Generally, that means you can expect to see and hear Gordon all over PBS and NPR. Strangely, that has not been the case.  No NPR coverage last week of the book.  No come on The NewsHour for a discussion.  Frontline loved to have him on in the past but now now.  Charlie Rose?  He has appeared 12 times in the last ten years on Rose's PBS and Coca Cola program.  But he was no where to be found last week.
Did Gordon show up at the PBS office party loaded on booze with little Gordon hanging out of his fly?
No, he did something far worse than that.
He dared to criticize Barack -- the ultimate media faux pas.  From  John Barry's "'The Engame' Is A Well Researched, Highly Critical Look at U.S. Policy in Iraq" (Daily Beast):

Washington has little political and no military influence over these developments. As Michael Gordon and Bernard Trainor charge in their ambitious new history of the Iraq war, The Endgame, Obama's administration sacrificed political influence by failing in 2010 to insist that the results of Iraq’s first proper election be honored: "When the Obama administration acquiesced in the questionable judicial opinion that prevented Ayad Allawi's bloc, after it had won the most seats in 2010, from the first attempt at forming a new government, it undermined the prospects, however slim, for a compromise that might have led to a genuinely inclusive and cross-sectarian government."

And that, boys and girls, is how you get vanished by PBS and NPR.

Barack's useless summit has concluded and did so with little attention to Iraq's real problems.  The Islamic State is more of symptom than an actual problem.  If the White House had spent the last month addressing diplomacy, the Islamic State would have lost their footing in Iraq.

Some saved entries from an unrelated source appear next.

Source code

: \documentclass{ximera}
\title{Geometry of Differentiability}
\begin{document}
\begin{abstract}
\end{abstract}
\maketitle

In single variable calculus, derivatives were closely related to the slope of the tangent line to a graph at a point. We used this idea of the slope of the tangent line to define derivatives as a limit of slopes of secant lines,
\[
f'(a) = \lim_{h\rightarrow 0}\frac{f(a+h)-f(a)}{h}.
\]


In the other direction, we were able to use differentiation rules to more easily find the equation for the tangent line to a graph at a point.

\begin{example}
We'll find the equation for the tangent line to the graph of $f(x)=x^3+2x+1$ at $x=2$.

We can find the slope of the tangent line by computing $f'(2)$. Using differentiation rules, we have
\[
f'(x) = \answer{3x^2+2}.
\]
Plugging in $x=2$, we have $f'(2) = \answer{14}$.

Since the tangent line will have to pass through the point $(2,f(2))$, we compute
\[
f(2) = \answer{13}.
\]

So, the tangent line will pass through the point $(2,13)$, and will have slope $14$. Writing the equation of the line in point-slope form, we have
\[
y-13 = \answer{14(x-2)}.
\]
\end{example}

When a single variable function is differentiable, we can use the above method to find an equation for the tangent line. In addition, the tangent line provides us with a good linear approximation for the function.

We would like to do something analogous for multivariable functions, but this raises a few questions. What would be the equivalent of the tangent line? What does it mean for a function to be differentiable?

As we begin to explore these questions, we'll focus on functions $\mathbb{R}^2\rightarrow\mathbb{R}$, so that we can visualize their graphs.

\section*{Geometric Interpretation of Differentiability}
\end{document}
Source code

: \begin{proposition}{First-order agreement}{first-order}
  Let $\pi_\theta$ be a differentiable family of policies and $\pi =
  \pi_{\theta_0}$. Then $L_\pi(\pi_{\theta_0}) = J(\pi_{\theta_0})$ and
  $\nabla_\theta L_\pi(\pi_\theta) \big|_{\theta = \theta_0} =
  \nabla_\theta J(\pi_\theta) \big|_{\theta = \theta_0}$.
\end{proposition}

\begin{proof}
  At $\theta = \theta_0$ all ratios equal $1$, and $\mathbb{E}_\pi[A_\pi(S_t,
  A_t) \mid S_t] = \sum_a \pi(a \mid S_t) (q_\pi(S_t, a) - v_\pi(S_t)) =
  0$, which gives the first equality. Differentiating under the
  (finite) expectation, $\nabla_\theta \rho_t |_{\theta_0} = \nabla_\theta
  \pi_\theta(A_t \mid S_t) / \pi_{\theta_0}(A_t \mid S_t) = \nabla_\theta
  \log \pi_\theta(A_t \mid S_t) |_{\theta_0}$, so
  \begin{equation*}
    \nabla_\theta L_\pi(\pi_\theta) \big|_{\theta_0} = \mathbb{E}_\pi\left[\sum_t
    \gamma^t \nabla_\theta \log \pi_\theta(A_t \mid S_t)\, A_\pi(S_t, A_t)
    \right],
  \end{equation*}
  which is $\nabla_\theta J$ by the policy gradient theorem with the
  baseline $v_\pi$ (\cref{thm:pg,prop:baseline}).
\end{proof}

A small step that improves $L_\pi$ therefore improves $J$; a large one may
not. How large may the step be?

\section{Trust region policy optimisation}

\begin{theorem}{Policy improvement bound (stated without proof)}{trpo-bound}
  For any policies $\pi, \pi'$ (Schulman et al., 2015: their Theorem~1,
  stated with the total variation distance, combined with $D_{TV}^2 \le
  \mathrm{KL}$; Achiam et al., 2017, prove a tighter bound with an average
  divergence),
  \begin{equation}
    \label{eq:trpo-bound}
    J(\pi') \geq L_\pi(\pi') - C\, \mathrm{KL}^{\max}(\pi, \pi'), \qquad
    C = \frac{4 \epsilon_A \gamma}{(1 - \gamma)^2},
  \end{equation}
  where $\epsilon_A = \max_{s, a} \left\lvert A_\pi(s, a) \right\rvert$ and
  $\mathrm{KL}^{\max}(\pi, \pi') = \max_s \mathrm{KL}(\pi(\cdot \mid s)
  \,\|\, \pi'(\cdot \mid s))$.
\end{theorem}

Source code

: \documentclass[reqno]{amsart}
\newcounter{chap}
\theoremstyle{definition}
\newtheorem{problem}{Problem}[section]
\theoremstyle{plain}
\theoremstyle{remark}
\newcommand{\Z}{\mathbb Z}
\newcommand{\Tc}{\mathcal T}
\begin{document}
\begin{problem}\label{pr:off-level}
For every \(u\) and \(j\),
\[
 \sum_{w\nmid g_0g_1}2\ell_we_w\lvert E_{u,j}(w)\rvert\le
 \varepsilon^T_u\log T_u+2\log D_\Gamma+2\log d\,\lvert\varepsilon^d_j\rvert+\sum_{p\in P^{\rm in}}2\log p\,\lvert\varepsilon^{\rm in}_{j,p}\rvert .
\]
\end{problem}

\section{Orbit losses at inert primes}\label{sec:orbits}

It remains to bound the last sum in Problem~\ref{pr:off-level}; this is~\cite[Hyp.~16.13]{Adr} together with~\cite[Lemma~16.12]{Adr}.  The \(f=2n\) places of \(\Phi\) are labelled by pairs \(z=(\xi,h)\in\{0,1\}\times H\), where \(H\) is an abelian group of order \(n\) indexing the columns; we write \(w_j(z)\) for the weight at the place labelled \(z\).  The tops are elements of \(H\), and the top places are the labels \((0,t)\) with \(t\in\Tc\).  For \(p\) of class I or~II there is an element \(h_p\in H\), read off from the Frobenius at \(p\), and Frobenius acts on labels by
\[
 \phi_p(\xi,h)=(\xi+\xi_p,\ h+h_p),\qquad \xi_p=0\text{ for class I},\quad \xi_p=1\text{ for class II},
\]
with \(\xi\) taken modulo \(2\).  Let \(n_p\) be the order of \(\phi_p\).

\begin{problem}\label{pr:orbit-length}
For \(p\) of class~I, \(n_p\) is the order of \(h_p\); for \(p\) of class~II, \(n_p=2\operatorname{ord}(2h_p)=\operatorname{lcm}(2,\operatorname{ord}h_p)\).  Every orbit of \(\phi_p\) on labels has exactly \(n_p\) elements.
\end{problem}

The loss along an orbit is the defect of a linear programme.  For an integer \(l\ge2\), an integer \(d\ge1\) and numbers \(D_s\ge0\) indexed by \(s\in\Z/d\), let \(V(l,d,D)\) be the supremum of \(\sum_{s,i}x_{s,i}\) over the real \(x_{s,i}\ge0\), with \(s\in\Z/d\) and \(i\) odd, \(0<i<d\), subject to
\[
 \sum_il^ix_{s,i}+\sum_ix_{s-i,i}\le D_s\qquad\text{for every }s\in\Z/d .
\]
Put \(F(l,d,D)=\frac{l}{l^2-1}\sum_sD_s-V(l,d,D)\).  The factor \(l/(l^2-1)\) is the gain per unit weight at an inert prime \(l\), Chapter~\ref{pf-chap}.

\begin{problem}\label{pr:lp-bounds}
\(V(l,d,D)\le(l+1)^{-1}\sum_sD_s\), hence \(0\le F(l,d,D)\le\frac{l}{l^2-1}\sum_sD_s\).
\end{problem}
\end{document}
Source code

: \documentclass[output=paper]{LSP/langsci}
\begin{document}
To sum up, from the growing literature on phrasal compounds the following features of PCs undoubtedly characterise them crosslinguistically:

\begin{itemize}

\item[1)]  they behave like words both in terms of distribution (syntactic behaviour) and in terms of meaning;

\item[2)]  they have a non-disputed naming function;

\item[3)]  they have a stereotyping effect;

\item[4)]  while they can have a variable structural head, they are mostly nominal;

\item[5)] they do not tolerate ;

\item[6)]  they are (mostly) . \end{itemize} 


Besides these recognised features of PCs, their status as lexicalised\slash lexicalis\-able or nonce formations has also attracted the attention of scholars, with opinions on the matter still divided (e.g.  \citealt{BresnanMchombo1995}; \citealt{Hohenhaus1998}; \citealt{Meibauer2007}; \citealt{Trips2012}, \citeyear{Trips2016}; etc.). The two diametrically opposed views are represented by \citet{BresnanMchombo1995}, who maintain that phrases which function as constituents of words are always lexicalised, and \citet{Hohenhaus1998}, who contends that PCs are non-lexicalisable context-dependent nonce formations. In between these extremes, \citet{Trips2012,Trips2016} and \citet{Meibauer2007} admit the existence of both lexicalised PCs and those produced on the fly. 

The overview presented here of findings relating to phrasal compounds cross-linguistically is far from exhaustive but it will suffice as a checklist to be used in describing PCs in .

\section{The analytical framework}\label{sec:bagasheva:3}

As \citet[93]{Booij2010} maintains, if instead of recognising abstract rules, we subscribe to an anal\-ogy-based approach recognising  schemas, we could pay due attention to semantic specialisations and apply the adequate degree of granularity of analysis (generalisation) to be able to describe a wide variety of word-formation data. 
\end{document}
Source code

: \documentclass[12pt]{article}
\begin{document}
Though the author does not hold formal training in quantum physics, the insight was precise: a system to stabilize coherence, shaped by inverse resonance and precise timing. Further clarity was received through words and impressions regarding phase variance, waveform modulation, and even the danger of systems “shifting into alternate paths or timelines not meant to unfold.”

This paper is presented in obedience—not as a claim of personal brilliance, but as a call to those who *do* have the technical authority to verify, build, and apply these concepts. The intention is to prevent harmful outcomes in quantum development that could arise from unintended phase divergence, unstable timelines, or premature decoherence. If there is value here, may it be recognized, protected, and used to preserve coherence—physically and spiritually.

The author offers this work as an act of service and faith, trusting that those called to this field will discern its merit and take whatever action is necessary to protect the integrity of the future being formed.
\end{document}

Instead, the White House continues to look the other way.

As Mohamad Bazzi (Reuters) points out:

If Prime Minister Haider al-Abadi has any hope of repairing relations with Sunnis and persuading them to turn against militants of Islamic State, he must rein in the Shi’ite militias that are increasingly taking the lead in the fight against the Sunni jihadists — and in the process further alienating the Sunni community by committing new atrocities.

But that's another truth that the White House doesn't want to acknowledge.

Selling war requires a lot of lies.  True in 2003, true today.